→ **The task**
Images are to be dropped; everything else in the entries below must be copied exactly.

+--

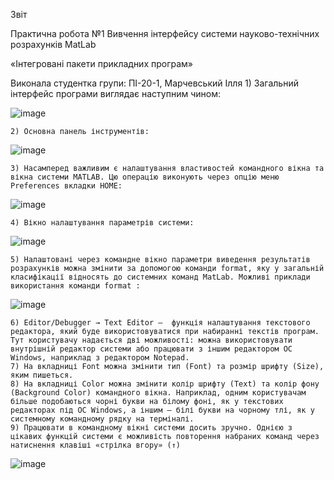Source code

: Звіт




Практична робота №1
Вивчення інтерфейсу системи науково-технічних розрахунків MatLab






«Інтегровані пакети прикладних програм»








Виконала студентка групи:
 ПІ-20-1, Марчевський Ілля
    1) Загальний інтерфейс програми виглядає наступним чином:

![image](https://user-images.githubusercontent.com/113579489/210776736-109148a8-f4d8-43b5-affd-eb29f3b39aef.png)


    2) Основна панель інструментів: 

![image](https://user-images.githubusercontent.com/113579489/210777135-2d25ffc9-92b0-4be0-8f9a-69cb97e36182.png)

    3) Насамперед важливим є налаштування властивостей командного вікна та вікна системи MATLAB. Цю операцію виконують через опцію меню Preferences вкладки HOME: 

![image](https://user-images.githubusercontent.com/113579489/210776765-226717fb-cd93-4a4f-a1cb-f3cbc3a7ef36.png)


    4) Вікно налаштування параметрів системи:

![image](https://user-images.githubusercontent.com/113579489/210776784-c650f034-2478-4c04-8600-4ac18cd68b12.png)


    5) Налаштовані через командне вікно параметри виведення ре­зуль­­татів розра­хун­ків можна змінити за допомогою команди format, яку у загальній класифіка­ції відносять до системних команд MatLab. Можливі приклади використання команди format : 

![image](https://user-images.githubusercontent.com/113579489/210777022-96441c50-26d8-4dd5-854e-a0375a941b9d.png)


    6) Editor/Debugger → Text Editor –  функція налаштування текстового редактора, який буде використовуватися при набиранні текстів програм. Тут користувачу надаєть­ся дві можливості: можна використовувати внутрішній редактор системи або пра­цю­вати з іншим редактором ОС Windows, наприклад з редактором Notepad. 
    7) На вкладниці Font можна змінити тип (Font) та розмір шрифту (Size), яким пишеться. 
    8) На вкладниці Color можна змінити колір шрифту (Text) та колір фону (Background Color) командного вікна. Нап­рик­лад, одним користува­чам більше подобаються чорні букви на білому фоні, як у текстових редакторах під ОС Windows, а іншим – білі букви на чорному тлі, як у системному команд­ному рядку на терміналі. 
    9) Працювати в командному вікні системи досить зручно. Однією з цікавих функцій системи є можливість повторення набраних команд через натиснення клавіші «стрілка вгору» (↑)

![image](https://user-images.githubusercontent.com/113579489/210776867-d3abd9eb-b098-443c-9333-764edd708cbe.png)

+--

→ **Task output**
Source code

: Звіт




Практична робота №1
Вивчення інтерфейсу системи науково-технічних розрахунків MatLab






«Інтегровані пакети прикладних програм»








Виконала студентка групи:
 ПІ-20-1, Марчевський Ілля
    1) Загальний інтерфейс програми виглядає наступним чином:

![image](https://user-images.githubusercontent.com/113579489/210776736-109148a8-f4d8-43b5-affd-eb29f3b39aef.png)


    2) Основна панель інструментів: 

![image](https://user-images.githubusercontent.com/113579489/210777135-2d25ffc9-92b0-4be0-8f9a-69cb97e36182.png)

    3) Насамперед важливим є налаштування властивостей командного вікна та вікна системи MATLAB. Цю операцію виконують через опцію меню Preferences вкладки HOME: 

![image](https://user-images.githubusercontent.com/113579489/210776765-226717fb-cd93-4a4f-a1cb-f3cbc3a7ef36.png)


    4) Вікно налаштування параметрів системи:

![image](https://user-images.githubusercontent.com/113579489/210776784-c650f034-2478-4c04-8600-4ac18cd68b12.png)


    5) Налаштовані через командне вікно параметри виведення ре­зуль­­татів розра­хун­ків можна змінити за допомогою команди format, яку у загальній класифіка­ції відносять до системних команд MatLab. Можливі приклади використання команди format : 

![image](https://user-images.githubusercontent.com/113579489/210777022-96441c50-26d8-4dd5-854e-a0375a941b9d.png)


    6) Editor/Debugger → Text Editor –  функція налаштування текстового редактора, який буде використовуватися при набиранні текстів програм. Тут користувачу надаєть­ся дві можливості: можна використовувати внутрішній редактор системи або пра­цю­вати з іншим редактором ОС Windows, наприклад з редактором Notepad. 
    7) На вкладниці Font можна змінити тип (Font) та розмір шрифту (Size), яким пишеться. 
    8) На вкладниці Color можна змінити колір шрифту (Text) та колір фону (Background Color) командного вікна. Нап­рик­лад, одним користува­чам більше подобаються чорні букви на білому фоні, як у текстових редакторах під ОС Windows, а іншим – білі букви на чорному тлі, як у системному команд­ному рядку на терміналі. 
    9) Працювати в командному вікні системи досить зручно. Однією з цікавих функцій системи є можливість повторення набраних команд через натиснення клавіші «стрілка вгору» (↑)

![image](https://user-images.githubusercontent.com/113579489/210776867-d3abd9eb-b098-443c-9333-764edd708cbe.png)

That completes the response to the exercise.